Conductance modulation characteristics under various pulse schemes for potentiation and depression as varying (a) and (b) pulse amplitude, (c) and (d) pulse width, and (e) and (f) pulse interval time.

Figure 8c and d show pulse width-dependent synaptic weight modulation at a fixed pulse amplitude of ± 2 V, pulse interval of 1 µs and readout at 0.5 V. The conductance of the device increases with the pulse number as the pulse width is increased from 20 to 80 µs. It is also noticed that a larger pulse width requires a smaller number of pulses to induce conductance increment and vice-versa. This could be due to that applying longer pulse provides oxygen vacancies with more sufficient time to migrate for the conductance change. In particular for the depression behavior, Fig. 8d shows the gradual decrease of conductance for a shorter pulse width while a sharp decrease for longer pulse width. For example, 12 pulses are required to reset the conductance for a pulse width of 20 µs whereas it needs only 4 pulses for pulse width of 80 µs. Also, the conductance decrease at pulse width of 20 µs is quite abrupt, compared with the gradual decrease at 10 µs pulse width shown in Fig. 8b, disclosing the strong dependence also on the pulse width.

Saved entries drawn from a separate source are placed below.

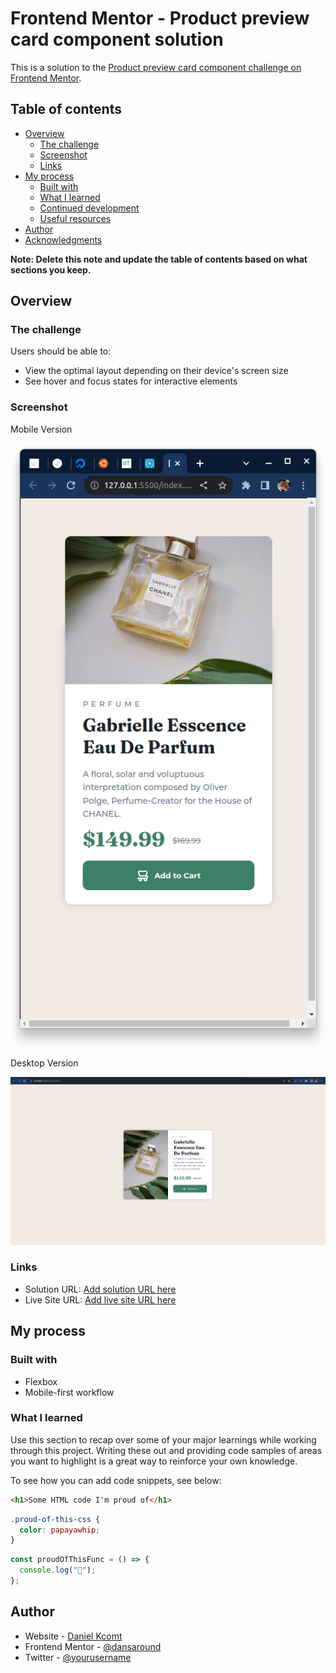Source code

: # Frontend Mentor - Product preview card component solution

This is a solution to the [Product preview card component challenge on Frontend Mentor](https://www.frontendmentor.io/challenges/product-preview-card-component-GO7UmttRfa).

## Table of contents

- [Overview](#overview)
  - [The challenge](#the-challenge)
  - [Screenshot](#screenshot)
  - [Links](#links)
- [My process](#my-process)
  - [Built with](#built-with)
  - [What I learned](#what-i-learned)
  - [Continued development](#continued-development)
  - [Useful resources](#useful-resources)
- [Author](#author)
- [Acknowledgments](#acknowledgments)

**Note: Delete this note and update the table of contents based on what sections you keep.**

## Overview

### The challenge

Users should be able to:

- View the optimal layout depending on their device's screen size
- See hover and focus states for interactive elements

### Screenshot

Mobile Version

![Mobile Product Preview Card Component](./images/screenshot-mobile.png "Mobile Product Preview Card Component")

Desktop Version

![Desktop Product Preview Card Component](./images/screenshot-desktop.png "Desktop Product Preview Card Component")

### Links

- Solution URL: [Add solution URL here](https://your-solution-url.com)
- Live Site URL: [Add live site URL here](frontend-product-preview-component.vercel.app)

## My process

### Built with

- Flexbox
- Mobile-first workflow

### What I learned

Use this section to recap over some of your major learnings while working through this project. Writing these out and providing code samples of areas you want to highlight is a great way to reinforce your own knowledge.

To see how you can add code snippets, see below:

```html
<h1>Some HTML code I'm proud of</h1>
```

```css
.proud-of-this-css {
  color: papayawhip;
}
```

```js
const proudOfThisFunc = () => {
  console.log("🎉");
};
```

## Author

- Website - [Daniel Kcomt ](https://www.your-site.com)
- Frontend Mentor - [@dansaround](https://www.frontendmentor.io/profile/yourusername)
- Twitter - [@yourusername](https://www.twitter.com/yourusername)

The dependence of synaptic weight update on pulse interval time was also examined at the condition of a constant pulse amplitude of 1 V and − 1.1 V with a pulse width of 20 µs. As shown in Fig. 8e and f, the conductance change is found to decrease for both potentiation and depression behaviors as the pulse interval time is increased from 1 to 100 µs. It is noticeable that the conductance changes are rather significant at the first few pulses and then saturate with the increase of pulse number for the pulse interval time up to 50 µs. However, the conductance change is fairly gradual with almost identical increments with respect to the pulse number for a larger pulse interval time of 100 µs. The results showing the dependence of conductance change on pulse interval time indicate that it takes time for the filament geometry to be stabilized. Thus, the longer interval time results in more gradual and stabilized conductance changes. It is rational that the conductance change depends on pulse interval time between adjacent pulses because it involves the generation, recombination, and migration of oxygen vacancies to adjust the filament geometry. It implies that some unstable species undergo time-dependent transient dynamics in either generation, recombination, or migration. For example, unstable oxygen vacancies would disappear over time by recombining with oxygen ions, thus they do not contribute to the conductance change in the condition of longer pulse interval time. Therefore, the oxygen vacancies generation, recombination, and migration driven by electric field and the energy required for conductance change in the memristive device are well affected by the pulse conditions such as pulse amplitude, pulse width and pulse interval time.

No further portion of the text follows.